## SOURCE DATA
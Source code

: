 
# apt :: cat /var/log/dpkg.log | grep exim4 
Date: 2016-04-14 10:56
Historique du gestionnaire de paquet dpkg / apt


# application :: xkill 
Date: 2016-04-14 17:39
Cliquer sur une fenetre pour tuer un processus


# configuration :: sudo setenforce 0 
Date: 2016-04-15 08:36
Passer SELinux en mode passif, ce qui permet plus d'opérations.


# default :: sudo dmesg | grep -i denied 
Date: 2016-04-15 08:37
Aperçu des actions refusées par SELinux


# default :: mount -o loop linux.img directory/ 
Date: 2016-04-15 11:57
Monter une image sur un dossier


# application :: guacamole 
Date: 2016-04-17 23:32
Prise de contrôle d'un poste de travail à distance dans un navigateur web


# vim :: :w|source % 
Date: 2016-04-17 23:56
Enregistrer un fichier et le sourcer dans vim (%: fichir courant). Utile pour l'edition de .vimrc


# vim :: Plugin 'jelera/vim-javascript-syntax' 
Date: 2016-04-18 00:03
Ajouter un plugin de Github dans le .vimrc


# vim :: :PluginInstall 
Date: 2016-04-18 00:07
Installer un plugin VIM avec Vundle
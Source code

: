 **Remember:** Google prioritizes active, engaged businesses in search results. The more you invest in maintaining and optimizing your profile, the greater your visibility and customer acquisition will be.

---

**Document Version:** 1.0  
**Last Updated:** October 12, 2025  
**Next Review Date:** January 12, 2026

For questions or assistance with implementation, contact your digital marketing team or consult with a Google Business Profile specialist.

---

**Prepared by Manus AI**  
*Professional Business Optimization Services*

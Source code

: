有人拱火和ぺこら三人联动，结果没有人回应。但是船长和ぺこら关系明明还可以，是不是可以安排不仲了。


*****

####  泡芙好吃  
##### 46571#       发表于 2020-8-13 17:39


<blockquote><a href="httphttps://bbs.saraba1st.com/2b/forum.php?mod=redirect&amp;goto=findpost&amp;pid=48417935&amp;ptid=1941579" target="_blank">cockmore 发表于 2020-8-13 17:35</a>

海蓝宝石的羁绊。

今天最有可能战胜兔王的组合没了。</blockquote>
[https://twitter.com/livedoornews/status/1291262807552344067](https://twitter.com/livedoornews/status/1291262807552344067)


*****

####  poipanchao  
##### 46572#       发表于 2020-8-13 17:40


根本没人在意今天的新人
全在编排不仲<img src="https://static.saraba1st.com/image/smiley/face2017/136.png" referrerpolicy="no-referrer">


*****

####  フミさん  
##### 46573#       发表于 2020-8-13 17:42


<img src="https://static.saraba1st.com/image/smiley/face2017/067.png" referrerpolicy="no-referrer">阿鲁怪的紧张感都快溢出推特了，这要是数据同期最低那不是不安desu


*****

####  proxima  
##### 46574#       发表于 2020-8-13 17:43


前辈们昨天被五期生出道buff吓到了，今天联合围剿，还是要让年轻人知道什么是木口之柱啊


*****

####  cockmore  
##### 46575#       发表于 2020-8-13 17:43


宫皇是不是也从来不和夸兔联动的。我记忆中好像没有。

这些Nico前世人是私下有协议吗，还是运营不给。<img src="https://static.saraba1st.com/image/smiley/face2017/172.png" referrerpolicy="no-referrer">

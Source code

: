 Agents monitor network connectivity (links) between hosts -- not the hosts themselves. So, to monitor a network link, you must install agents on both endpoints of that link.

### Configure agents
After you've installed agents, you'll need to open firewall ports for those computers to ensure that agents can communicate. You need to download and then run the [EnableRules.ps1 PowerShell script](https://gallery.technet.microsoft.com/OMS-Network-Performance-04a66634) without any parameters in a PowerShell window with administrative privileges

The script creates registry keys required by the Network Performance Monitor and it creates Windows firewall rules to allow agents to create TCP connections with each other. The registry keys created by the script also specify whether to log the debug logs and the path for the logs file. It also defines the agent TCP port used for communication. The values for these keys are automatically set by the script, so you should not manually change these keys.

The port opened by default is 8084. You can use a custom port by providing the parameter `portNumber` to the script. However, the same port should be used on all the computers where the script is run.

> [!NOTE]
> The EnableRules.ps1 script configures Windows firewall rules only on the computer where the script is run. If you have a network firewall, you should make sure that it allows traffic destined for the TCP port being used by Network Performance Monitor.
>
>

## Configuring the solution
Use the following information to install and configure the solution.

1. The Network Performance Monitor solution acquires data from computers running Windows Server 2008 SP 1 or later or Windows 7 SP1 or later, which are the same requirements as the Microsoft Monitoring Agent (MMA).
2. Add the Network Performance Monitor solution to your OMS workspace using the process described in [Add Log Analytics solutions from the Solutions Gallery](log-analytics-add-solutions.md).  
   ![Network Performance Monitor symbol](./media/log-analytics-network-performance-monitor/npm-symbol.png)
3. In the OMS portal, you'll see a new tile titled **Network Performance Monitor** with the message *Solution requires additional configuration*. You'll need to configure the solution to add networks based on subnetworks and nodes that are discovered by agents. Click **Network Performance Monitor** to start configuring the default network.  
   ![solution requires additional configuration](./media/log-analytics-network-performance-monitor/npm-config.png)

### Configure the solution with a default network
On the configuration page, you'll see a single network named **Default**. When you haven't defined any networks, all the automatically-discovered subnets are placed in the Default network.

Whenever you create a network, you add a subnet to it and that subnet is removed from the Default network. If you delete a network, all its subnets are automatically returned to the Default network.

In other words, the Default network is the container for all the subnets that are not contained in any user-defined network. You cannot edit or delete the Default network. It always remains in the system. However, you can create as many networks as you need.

## WHAT TO WORK ON
The answer should repeat every line of the listing exactly.

## RESULT OF THIS EXERCISE
Source code

: 
# apt :: cat /var/log/dpkg.log | grep exim4 
Date: 2016-04-14 10:56
Historique du gestionnaire de paquet dpkg / apt


# application :: xkill 
Date: 2016-04-14 17:39
Cliquer sur une fenetre pour tuer un processus


# configuration :: sudo setenforce 0 
Date: 2016-04-15 08:36
Passer SELinux en mode passif, ce qui permet plus d'opérations.


# default :: sudo dmesg | grep -i denied 
Date: 2016-04-15 08:37
Aperçu des actions refusées par SELinux


# default :: mount -o loop linux.img directory/ 
Date: 2016-04-15 11:57
Monter une image sur un dossier


# application :: guacamole 
Date: 2016-04-17 23:32
Prise de contrôle d'un poste de travail à distance dans un navigateur web


# vim :: :w|source % 
Date: 2016-04-17 23:56
Enregistrer un fichier et le sourcer dans vim (%: fichir courant). Utile pour l'edition de .vimrc


# vim :: Plugin 'jelera/vim-javascript-syntax' 
Date: 2016-04-18 00:03
Ajouter un plugin de Github dans le .vimrc


# vim :: :PluginInstall 
Date: 2016-04-18 00:07
Installer un plugin VIM avec Vundle
Source code

: **Remember:** Google prioritizes active, engaged businesses in search results. The more you invest in maintaining and optimizing your profile, the greater your visibility and customer acquisition will be.

---

**Document Version:** 1.0  
**Last Updated:** October 12, 2025  
**Next Review Date:** January 12, 2026

For questions or assistance with implementation, contact your digital marketing team or consult with a Google Business Profile specialist.

---

**Prepared by Manus AI**  
*Professional Business Optimization Services*

Source code

:有人拱火和ぺこら三人联动，结果没有人回应。但是船长和ぺこら关系明明还可以，是不是可以安排不仲了。


*****

####  泡芙好吃  
##### 46571#       发表于 2020-8-13 17:39


<blockquote><a href="httphttps://bbs.saraba1st.com/2b/forum.php?mod=redirect&amp;goto=findpost&amp;pid=48417935&amp;ptid=1941579" target="_blank">cockmore 发表于 2020-8-13 17:35</a>

海蓝宝石的羁绊。

今天最有可能战胜兔王的组合没了。</blockquote>
[https://twitter.com/livedoornews/status/1291262807552344067](https://twitter.com/livedoornews/status/1291262807552344067)


*****

####  poipanchao  
##### 46572#       发表于 2020-8-13 17:40


根本没人在意今天的新人
全在编排不仲<img src="https://static.saraba1st.com/image/smiley/face2017/136.png" referrerpolicy="no-referrer">


*****

####  フミさん  
##### 46573#       发表于 2020-8-13 17:42


<img src="https://static.saraba1st.com/image/smiley/face2017/067.png" referrerpolicy="no-referrer">阿鲁怪的紧张感都快溢出推特了，这要是数据同期最低那不是不安desu


*****

####  proxima  
##### 46574#       发表于 2020-8-13 17:43


前辈们昨天被五期生出道buff吓到了，今天联合围剿，还是要让年轻人知道什么是木口之柱啊


*****

####  cockmore  
##### 46575#       发表于 2020-8-13 17:43


宫皇是不是也从来不和夸兔联动的。我记忆中好像没有。

这些Nico前世人是私下有协议吗，还是运营不给。<img src="https://static.saraba1st.com/image/smiley/face2017/172.png" referrerpolicy="no-referrer">

Source code

: Agents monitor network connectivity (links) between hosts -- not the hosts themselves. So, to monitor a network link, you must install agents on both endpoints of that link.

### Configure agents
After you've installed agents, you'll need to open firewall ports for those computers to ensure that agents can communicate. You need to download and then run the [EnableRules.ps1 PowerShell script](https://gallery.technet.microsoft.com/OMS-Network-Performance-04a66634) without any parameters in a PowerShell window with administrative privileges

The script creates registry keys required by the Network Performance Monitor and it creates Windows firewall rules to allow agents to create TCP connections with each other. The registry keys created by the script also specify whether to log the debug logs and the path for the logs file. It also defines the agent TCP port used for communication. The values for these keys are automatically set by the script, so you should not manually change these keys.

The port opened by default is 8084. You can use a custom port by providing the parameter `portNumber` to the script. However, the same port should be used on all the computers where the script is run.

> [!NOTE]
> The EnableRules.ps1 script configures Windows firewall rules only on the computer where the script is run. If you have a network firewall, you should make sure that it allows traffic destined for the TCP port being used by Network Performance Monitor.
>
>

## Configuring the solution
Use the following information to install and configure the solution.

1. The Network Performance Monitor solution acquires data from computers running Windows Server 2008 SP 1 or later or Windows 7 SP1 or later, which are the same requirements as the Microsoft Monitoring Agent (MMA).
2. Add the Network Performance Monitor solution to your OMS workspace using the process described in [Add Log Analytics solutions from the Solutions Gallery](log-analytics-add-solutions.md).  
   ![Network Performance Monitor symbol](./media/log-analytics-network-performance-monitor/npm-symbol.png)
3. In the OMS portal, you'll see a new tile titled **Network Performance Monitor** with the message *Solution requires additional configuration*. You'll need to configure the solution to add networks based on subnetworks and nodes that are discovered by agents. Click **Network Performance Monitor** to start configuring the default network.  
   ![solution requires additional configuration](./media/log-analytics-network-performance-monitor/npm-config.png)

### Configure the solution with a default network
On the configuration page, you'll see a single network named **Default**. When you haven't defined any networks, all the automatically-discovered subnets are placed in the Default network.

Whenever you create a network, you add a subnet to it and that subnet is removed from the Default network. If you delete a network, all its subnets are automatically returned to the Default network.

In other words, the Default network is the container for all the subnets that are not contained in any user-defined network. You cannot edit or delete the Default network. It always remains in the system. However, you can create as many networks as you need.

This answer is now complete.